The collapse of the Afghan army that allowed Taliban fighters to take control of Kabul cast a stark light on errors committed over 20 years by the Pentagon as it spent billions of dollars in Afghanistan.
The wrong equipment
Washington spent $83 billion in its effort to create a modern army mirroring its own. In practical terms, that meant huge dependence on air support and a high-tech communications network in a country where only 30 percent of the population can count on a reliable electricity supply.
Airplanes, helicopters, drones, armored vehicles, night-vision goggles: the United States spared no expense in equipping the Afghan army. It recently even provided the Afghans with the latest Black Hawk attack helicopters.
But the Afghans — many of them illiterate young men in a country lacking the infrastructure to support cutting-edge military equipment — were unable to mount a serious resistance against a less-equipped and ostensibly badly outnumbered foe.
Their capabilities were seriously overestimated, according to John Sopko, the US special inspector general for Afghanistan reconstruction (SIGAR).
Each time he tried to evaluate the Afghan army, he said, "the US military changed the goalposts, and made it easier to show success. And then finally, when they couldn't even do that, they classified the assessment tool.
"So they knew how bad the Afghan military was."
His office's latest report to Congress, filed last week, said that "advanced weapons systems, vehicles and logistics used by Western militaries were beyond the capabilities of the largely illiterate and uneducated Afghan force."
Exaggerated numbers
For months, Pentagon officials have insisted on what they said was the numerical advantage held by the Afghan forces — supposedly with 300,000 men in the army and the police — over the Taliban, estimated to number some 70,000.
But those army numbers were greatly inflated, according to the Combating Terrorism Center at the prestigious US Military Academy at West Point, New York.
As of July 2020, by its own estimate, the 300,000 included only 185,000 army troops or special operations forces under Defense Ministry control, with police and other security personnel making up the rest.
And barely 60 percent of the Afghan army troops were trained fighters, the West Point analysts said.
A more accurate estimate of the army's fighting strength — once the 8,000 air force personnel are taken out of the equation — is 96,000, they concluded.
The SIGAR report said desertions have always been a problem for the Afghan army.

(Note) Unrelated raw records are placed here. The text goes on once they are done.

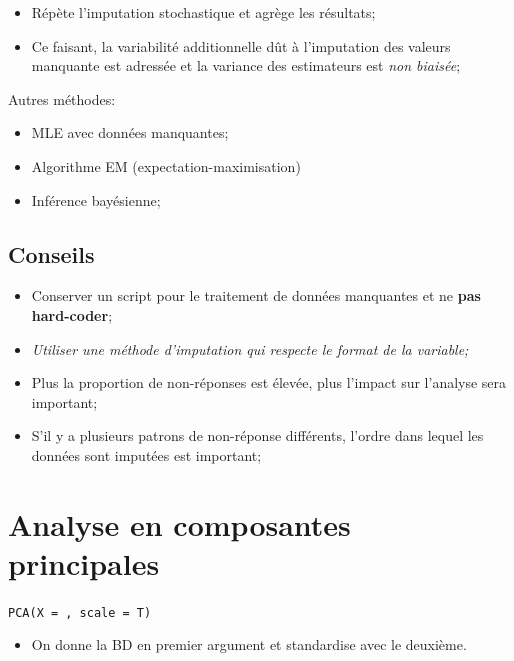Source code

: \documentclass[10pt, french]{article}
\begin{document}
\begin{multicols*}{3}
\begin{enumerate}[leftmargin = *]
		\begin{itemize}[leftmargin = *]
		\item	Répète l'imputation stochastique et agrège les résultats;
		\item	Ce faisant, la variabilité additionnelle dût à l'imputation des valeurs manquante est adressée et la variance des estimateurs est \textit{non biaisée};
		\end{itemize}
\end{enumerate}

Autres méthodes:
\begin{itemize}[leftmargin = *]
	\item	MLE avec données manquantes;
	\item	Algorithme EM (expectation-maximisation)
	\item	Inférence bayésienne;
\end{itemize}

\subsection*{Conseils}
\begin{itemize}[leftmargin = *]
	\item	Conserver un script pour le traitement de données manquantes et ne \textbf{pas hard-coder};
	\item	\textit{Utiliser une méthode d'imputation qui respecte le format de la variable;}
	\item	Plus la proportion de non-réponses est élevée, plus l'impact sur l'analyse sera important;
	\item	S'il y a plusieurs patrons de non-réponse différents, l'ordre dans lequel les données sont imputées est important;
\end{itemize}

\newpage

\section{Analyse en composantes principales}

\begin{definitionNOHFILLsub}
\texttt{PCA(X = , scale = T)}
\begin{itemize}
	\item	On donne la BD en premier argument et standardise avec le deuxième.
\end{itemize}
\end{definitionNOHFILLsub}


\end{multicols*}
\end{document}

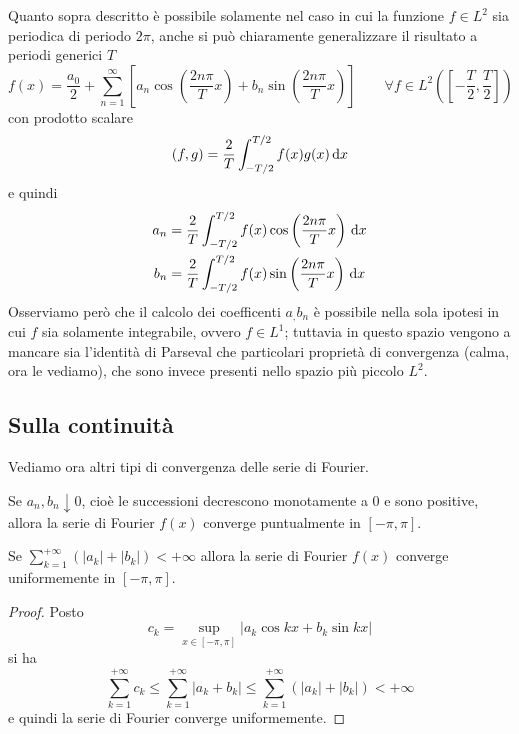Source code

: \begin{rem}
Quanto sopra descritto è possibile solamente nel caso in cui la funzione $f\in L^2$ sia periodica di periodo $2\pi$, anche si può chiaramente generalizzare il risultato a periodi generici $T$
\begin{equation*}
f(x) = \frac{a_{0}}{2} + \sum\limits^{\infty}_{n = 1}\left[a_{n}\cos\left(\frac{2n\pi}{T} x\right) + b_{n}\sin\left(\frac{2n\pi}{T} x\right)\right] \qquad \forall f\in L^{2}\left(\left[ - \frac{T}{2}, \frac{T}{2}\right]\right)
\end{equation*}
con prodotto scalare
\begin{equation*}
(f, g) = \frac{2}{T}\int^{T/2}_{- T/2} f(x) g(x) \, \mathrm{d} x
\end{equation*}
e quindi
\begin{align*}
a_{n} &= \frac{2}{T}\int^{T/2}_{- T/2} f(x)\cos\left(\frac{2n\pi}{T} x\right) \, \mathrm{d} x \\
b_{n} &= \frac{2}{T}\int^{T/2}_{- T/2} f(x)\sin\left(\frac{2n\pi}{T} x\right) \, \mathrm{d} x
\end{align*}
Osserviamo però che il calcolo dei coefficenti $a_,b_n$ è possibile nella sola ipotesi in cui $f$ sia solamente integrabile, ovvero $f\in L^1$; tuttavia in questo spazio vengono a mancare sia l'identità di Parseval che particolari proprietà di convergenza (calma, ora le vediamo), che sono invece presenti nello spazio più piccolo $L^2$.
\end{rem}

\subsection{Sulla continuità}

Vediamo ora altri tipi di convergenza delle serie di Fourier.

\begin{thm}
Se $a_n,b_n\downarrow0$, cioè le successioni decrescono monotamente a 0 e sono positive, allora la serie di Fourier $f(x)$ converge puntualmente in $[-\pi,\pi]$.
\end{thm}

\begin{thm}
Se $\displaystyle\sum_{k=1}^{+\infty}\left(|a_k|+|b_k|\right)<+\infty$ allora la serie di Fourier $f(x)$ converge uniformemente in $[-\pi,\pi]$.
\end{thm}
\begin{proof}
Posto 
$$
c_k=\sup_{x\in[-\pi,\pi]} |a_k\cos kx+b_k\sin kx|
$$
si ha
$$
\sum_{k=1}^{+\infty} c_k \leq \sum_{k=1}^{+\infty} |a_k+b_k| \leq \sum_{k=1}^{+\infty}\left(|a_k|+|b_k|\right)<+\infty 
$$
e quindi la serie di Fourier converge uniformemente.
\end{proof}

It found that in 2020, the Afghan army had to replace 25 percent of its force each year — largely because of desertions — and that American soldiers working with the Afghans came to see this rate as "normal."
Half-hearted promises
American officials have repeatedly vowed that they would continue to support the Afghan army after August 31 — the date announced for completing the withdrawal of US troops — but they have never explained how this would be done logistically.
During his last visit to Kabul, in May, US Defense Secretary Lloyd Austin raised the possibility of helping the Afghans maintain their air force — from afar — through an approach he called "over the horizon" logistics.
That vague concept implied the use of virtual training sessions with video conferencing on the Zoom platform — an approach that seems illusory given the need for the Afghans to have computers or smartphones with well-functioning wi-fi connections.
Ronald Neumann, a former US ambassador to Kabul, believes the American military "could have taken more time" to withdraw.
The agreement reached by the Trump administration with the Taliban called for a complete withdrawal of foreign forces by May 1.
Trump's successor Joe Biden pushed that date back, originally to September 11 before changing it again to August 31.
But he also decided to withdraw all American citizens from the country, including the contractors who play a key role in supporting US logistics there.
"We built an air force that depended on contractors for maintenance and then pulled the contractors," Neumann, who was ambassador under President George W. Bush, told NPR public radio.
Unpaid and unfed
Worse, the salaries of the Afghan army had been paid for years by the Pentagon. But from the moment the American army announced its planned withdrawal in April, responsibility for those payments fell on the Kabul government.
Numerous Afghan soldiers have complained on social media that they not only have not been paid in months, in many instances their units were no longer receiving food or supplies — not even ammunition.
The rapid US withdrawal provided a final blow.
"We profoundly shocked the Afghan army and morale by pulling out and pulling our air cover," said Neumann.